Got out and voted Tuesday after dinner. Since I went later in the day, I missed the crowds. I was able to get in and get out pretty quick. As I’ve been having lower back problems recently, I was able to get a chair to sit in while I worked the ballot. All I had to do was ask. Sometimes I think people in general don’t get the assistance that could make things easier just because they don’t ask for help. For years I had problems asking for help as I instead preferred to give help instead. Only within the last year or so have I gotten comfortable asking for help whenever I have a problem I can’t easily solve on my own. I guess that I, like many men, am a problem solver. And sometimes it was tough for me to admit I could use an extra set of hands or extra mind working on a problem.
In other news, my parents are in the process of moving out of state. They bought a small house in the same town my brother and his family live in. As all their grandkids are in school now they want to see them grow up and participate in activities and school functions. I think that once they get settled in permanently in their new house, I’ll look to relocate nearby. As where they are moving to is in a suburb of a metroplex, I imagine I’ll need to be careful about what kind of low income housing I move to.
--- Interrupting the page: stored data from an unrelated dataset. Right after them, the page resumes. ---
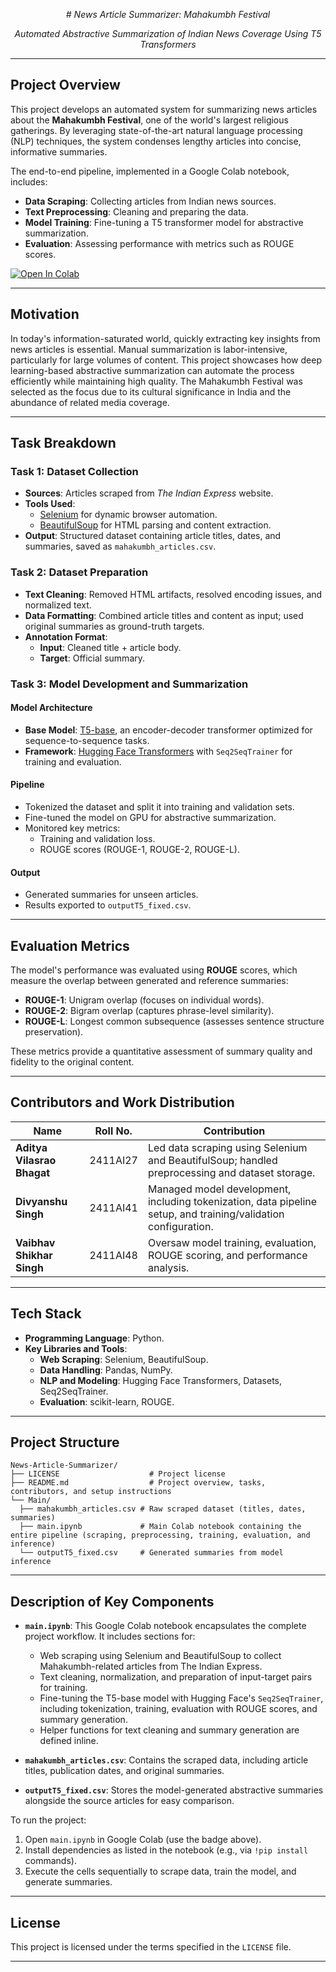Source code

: <div align="center">
  <p><em># News Article Summarizer: Mahakumbh Festival</em></p>
</div>

<div align="center">
  <p><em>Automated Abstractive Summarization of Indian News Coverage Using T5 Transformers</em></p>
</div>

---

## Project Overview

This project develops an automated system for summarizing news articles about the **Mahakumbh Festival**, one of the world's largest religious gatherings. By leveraging state-of-the-art natural language processing (NLP) techniques, the system condenses lengthy articles into concise, informative summaries.

The end-to-end pipeline, implemented in a Google Colab notebook, includes:
- **Data Scraping**: Collecting articles from Indian news sources.
- **Text Preprocessing**: Cleaning and preparing the data.
- **Model Training**: Fine-tuning a T5 transformer model for abstractive summarization.
- **Evaluation**: Assessing performance with metrics such as ROUGE scores.

[![Open In Colab](https://colab.research.google.com/assets/colab-badge.svg)](https://colab.research.google.com/github/Aditya-ADII/News-Article-Summarizer/blob/main/Main/main.ipynb)

---

## Motivation

In today's information-saturated world, quickly extracting key insights from news articles is essential. Manual summarization is labor-intensive, particularly for large volumes of content. This project showcases how deep learning-based abstractive summarization can automate the process efficiently while maintaining high quality. The Mahakumbh Festival was selected as the focus due to its cultural significance in India and the abundance of related media coverage.

---

## Task Breakdown

### Task 1: Dataset Collection
- **Sources**: Articles scraped from *The Indian Express* website.
- **Tools Used**:
  - [Selenium](https://www.selenium.dev/) for dynamic browser automation.
  - [BeautifulSoup](https://www.crummy.com/software/BeautifulSoup/) for HTML parsing and content extraction.
- **Output**: Structured dataset containing article titles, dates, and summaries, saved as `mahakumbh_articles.csv`.

### Task 2: Dataset Preparation
- **Text Cleaning**: Removed HTML artifacts, resolved encoding issues, and normalized text.
- **Data Formatting**: Combined article titles and content as input; used original summaries as ground-truth targets.
- **Annotation Format**:
  - **Input**: Cleaned title + article body.
  - **Target**: Official summary.

### Task 3: Model Development and Summarization
#### Model Architecture
- **Base Model**: [T5-base](https://huggingface.co/t5-base), an encoder-decoder transformer optimized for sequence-to-sequence tasks.
- **Framework**: [Hugging Face Transformers](https://huggingface.co/transformers/) with `Seq2SeqTrainer` for training and evaluation.

#### Pipeline
- Tokenized the dataset and split it into training and validation sets.
- Fine-tuned the model on GPU for abstractive summarization.
- Monitored key metrics:
  - Training and validation loss.
  - ROUGE scores (ROUGE-1, ROUGE-2, ROUGE-L).

#### Output
- Generated summaries for unseen articles.
- Results exported to `outputT5_fixed.csv`.

---

## Evaluation Metrics

The model's performance was evaluated using **ROUGE** scores, which measure the overlap between generated and reference summaries:
- **ROUGE-1**: Unigram overlap (focuses on individual words).
- **ROUGE-2**: Bigram overlap (captures phrase-level similarity).
- **ROUGE-L**: Longest common subsequence (assesses sentence structure preservation).

These metrics provide a quantitative assessment of summary quality and fidelity to the original content.

---

## Contributors and Work Distribution

| Name                      | Roll No.   | Contribution                                                                 |
|---------------------------|------------|------------------------------------------------------------------------------|
| **Aditya Vilasrao Bhagat** | 2411AI27   | Led data scraping using Selenium and BeautifulSoup; handled preprocessing and dataset storage. |
| **Divyanshu Singh**        | 2411AI41   | Managed model development, including tokenization, data pipeline setup, and training/validation configuration. |
| **Vaibhav Shikhar Singh**  | 2411AI48   | Oversaw model training, evaluation, ROUGE scoring, and performance analysis. |

---

## Tech Stack

- **Programming Language**: Python.
- **Key Libraries and Tools**:
  - **Web Scraping**: Selenium, BeautifulSoup.
  - **Data Handling**: Pandas, NumPy.
  - **NLP and Modeling**: Hugging Face Transformers, Datasets, Seq2SeqTrainer.
  - **Evaluation**: scikit-learn, ROUGE.

---
## Project Structure
```
News-Article-Summarizer/
├── LICENSE                    # Project license
├── README.md                  # Project overview, tasks, contributors, and setup instructions
└── Main/
  ├── mahakumbh_articles.csv # Raw scraped dataset (titles, dates, summaries)
  ├── main.ipynb             # Main Colab notebook containing the entire pipeline (scraping, preprocessing, training, evaluation, and inference)
  └── outputT5_fixed.csv     # Generated summaries from model inference
```
---

## Description of Key Components

- **`main.ipynb`**: This Google Colab notebook encapsulates the complete project workflow. It includes sections for:
  - Web scraping using Selenium and BeautifulSoup to collect Mahakumbh-related articles from The Indian Express.
  - Text cleaning, normalization, and preparation of input-target pairs for training.
  - Fine-tuning the T5-base model with Hugging Face's `Seq2SeqTrainer`, including tokenization, training, evaluation with ROUGE scores, and summary generation.
  - Helper functions for text cleaning and summary generation are defined inline.

- **`mahakumbh_articles.csv`**: Contains the scraped data, including article titles, publication dates, and original summaries.

- **`outputT5_fixed.csv`**: Stores the model-generated abstractive summaries alongside the source articles for easy comparison.

To run the project:
1. Open `main.ipynb` in Google Colab (use the badge above).
2. Install dependencies as listed in the notebook (e.g., via `!pip install` commands).
3. Execute the cells sequentially to scrape data, train the model, and generate summaries.

---

## License

This project is licensed under the terms specified in the `LICENSE` file.

---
My brother has already told me a few neighborhoods that are rougher than others that I should avoid. As they hope to be relocated by the end of November, I will be hosting them for a Thanksgiving dinner this weekend. I’ve been spending much of my day after the midterm elections straightening and decluttering my home. I had been kind of lazy about clutter for the last few weeks. But I want the place to be presentable as it will probably be our family’s last gathering in Nebraska.
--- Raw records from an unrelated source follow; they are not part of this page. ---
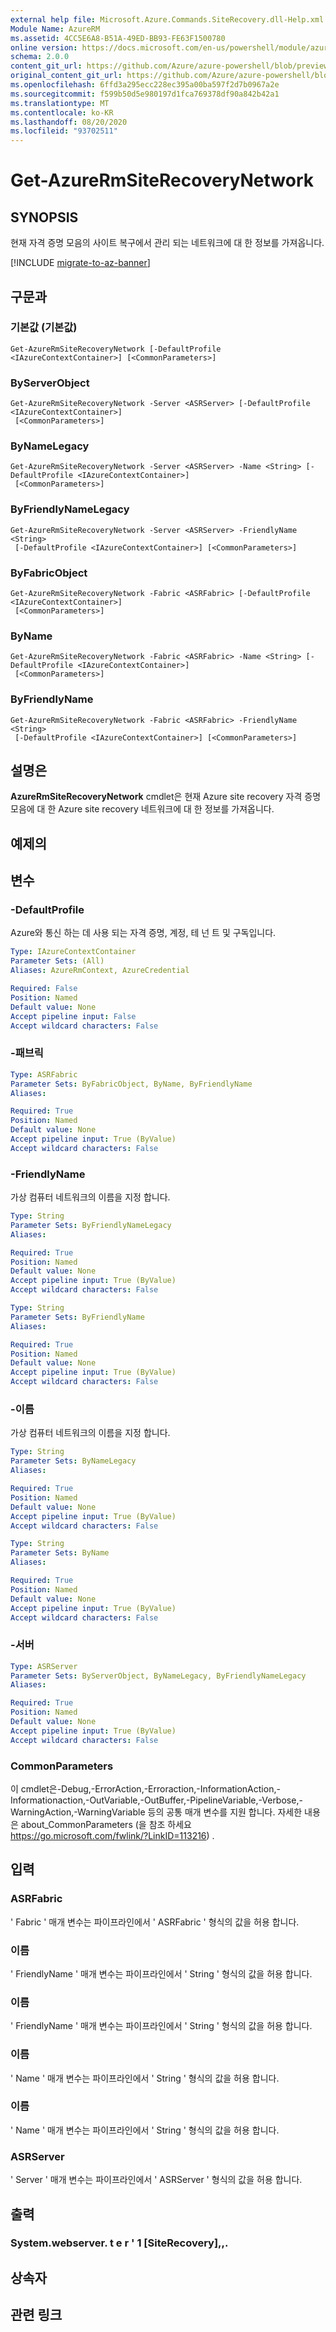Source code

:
 ```yaml
---
external help file: Microsoft.Azure.Commands.SiteRecovery.dll-Help.xml
Module Name: AzureRM
ms.assetid: 4CC5E6A8-B51A-49ED-BB93-FE63F1500780
online version: https://docs.microsoft.com/en-us/powershell/module/azurerm.siterecovery/get-azurermsiterecoverynetwork
schema: 2.0.0
content_git_url: https://github.com/Azure/azure-powershell/blob/preview/src/ResourceManager/SiteRecovery/Commands.SiteRecovery/help/Get-AzureRmSiteRecoveryNetwork.md
original_content_git_url: https://github.com/Azure/azure-powershell/blob/preview/src/ResourceManager/SiteRecovery/Commands.SiteRecovery/help/Get-AzureRmSiteRecoveryNetwork.md
ms.openlocfilehash: 6ffd3a295ecc228ec395a00ba597f2d7b0967a2e
ms.sourcegitcommit: f599b50d5e980197d1fca769378df90a842b42a1
ms.translationtype: MT
ms.contentlocale: ko-KR
ms.lasthandoff: 08/20/2020
ms.locfileid: "93702511"
---
```

# Get-AzureRmSiteRecoveryNetwork

## SYNOPSIS
현재 자격 증명 모음의 사이트 복구에서 관리 되는 네트워크에 대 한 정보를 가져옵니다.

[!INCLUDE [migrate-to-az-banner](../../includes/migrate-to-az-banner.md)]

## 구문과

### 기본값 (기본값)
```
Get-AzureRmSiteRecoveryNetwork [-DefaultProfile <IAzureContextContainer>] [<CommonParameters>]
```

### ByServerObject
```
Get-AzureRmSiteRecoveryNetwork -Server <ASRServer> [-DefaultProfile <IAzureContextContainer>]
 [<CommonParameters>]
```

### ByNameLegacy
```
Get-AzureRmSiteRecoveryNetwork -Server <ASRServer> -Name <String> [-DefaultProfile <IAzureContextContainer>]
 [<CommonParameters>]
```

### ByFriendlyNameLegacy
```
Get-AzureRmSiteRecoveryNetwork -Server <ASRServer> -FriendlyName <String>
 [-DefaultProfile <IAzureContextContainer>] [<CommonParameters>]
```

### ByFabricObject
```
Get-AzureRmSiteRecoveryNetwork -Fabric <ASRFabric> [-DefaultProfile <IAzureContextContainer>]
 [<CommonParameters>]
```

### ByName
```
Get-AzureRmSiteRecoveryNetwork -Fabric <ASRFabric> -Name <String> [-DefaultProfile <IAzureContextContainer>]
 [<CommonParameters>]
```

### ByFriendlyName
```
Get-AzureRmSiteRecoveryNetwork -Fabric <ASRFabric> -FriendlyName <String>
 [-DefaultProfile <IAzureContextContainer>] [<CommonParameters>]
```

## 설명은
**AzureRmSiteRecoveryNetwork** cmdlet은 현재 Azure site recovery 자격 증명 모음에 대 한 Azure site recovery 네트워크에 대 한 정보를 가져옵니다.

## 예제의

## 변수

### -DefaultProfile
Azure와 통신 하는 데 사용 되는 자격 증명, 계정, 테 넌 트 및 구독입니다.

```yaml
Type: IAzureContextContainer
Parameter Sets: (All)
Aliases: AzureRmContext, AzureCredential

Required: False
Position: Named
Default value: None
Accept pipeline input: False
Accept wildcard characters: False
```

### -패브릭
```yaml
Type: ASRFabric
Parameter Sets: ByFabricObject, ByName, ByFriendlyName
Aliases: 

Required: True
Position: Named
Default value: None
Accept pipeline input: True (ByValue)
Accept wildcard characters: False
```

### -FriendlyName
가상 컴퓨터 네트워크의 이름을 지정 합니다.

```yaml
Type: String
Parameter Sets: ByFriendlyNameLegacy
Aliases: 

Required: True
Position: Named
Default value: None
Accept pipeline input: True (ByValue)
Accept wildcard characters: False
```

```yaml
Type: String
Parameter Sets: ByFriendlyName
Aliases: 

Required: True
Position: Named
Default value: None
Accept pipeline input: True (ByValue)
Accept wildcard characters: False
```

### -이름
가상 컴퓨터 네트워크의 이름을 지정 합니다.

```yaml
Type: String
Parameter Sets: ByNameLegacy
Aliases: 

Required: True
Position: Named
Default value: None
Accept pipeline input: True (ByValue)
Accept wildcard characters: False
```

```yaml
Type: String
Parameter Sets: ByName
Aliases: 

Required: True
Position: Named
Default value: None
Accept pipeline input: True (ByValue)
Accept wildcard characters: False
```

### -서버
```yaml
Type: ASRServer
Parameter Sets: ByServerObject, ByNameLegacy, ByFriendlyNameLegacy
Aliases: 

Required: True
Position: Named
Default value: None
Accept pipeline input: True (ByValue)
Accept wildcard characters: False
```

### CommonParameters
이 cmdlet은-Debug,-ErrorAction,-Erroraction,-InformationAction,-Informationaction,-OutVariable,-OutBuffer,-PipelineVariable,-Verbose,-WarningAction,-WarningVariable 등의 공통 매개 변수를 지원 합니다. 자세한 내용은 about_CommonParameters (을 참조 하세요 https://go.microsoft.com/fwlink/?LinkID=113216) .

## 입력

### ASRFabric
' Fabric ' 매개 변수는 파이프라인에서 ' ASRFabric ' 형식의 값을 허용 합니다.

### 이름
' FriendlyName ' 매개 변수는 파이프라인에서 ' String ' 형식의 값을 허용 합니다.

### 이름
' FriendlyName ' 매개 변수는 파이프라인에서 ' String ' 형식의 값을 허용 합니다.

### 이름
' Name ' 매개 변수는 파이프라인에서 ' String ' 형식의 값을 허용 합니다.

### 이름
' Name ' 매개 변수는 파이프라인에서 ' String ' 형식의 값을 허용 합니다.

### ASRServer
' Server ' 매개 변수는 파이프라인에서 ' ASRServer ' 형식의 값을 허용 합니다.

## 출력

### System.webserver. t e r ' 1 [SiteRecovery],,.

## 상속자

## 관련 링크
I guess I have mixed emotions about leaving the small farm towns I have known as home my entire life. I am excited about the possibility of moving to a larger area where I could meet more writers and people with my interests in person. I am excited about going somewhere that is growing and not so out of the way. But I am concerned about starting over in my late 30s, especially with mental illness issues. I am also concerned about fitting in at a different social environment. I’ve had problems fitting in even among people I grew up with my entire life. So I am kind of scared of the social aspects as I have problems socializing even in my hometown.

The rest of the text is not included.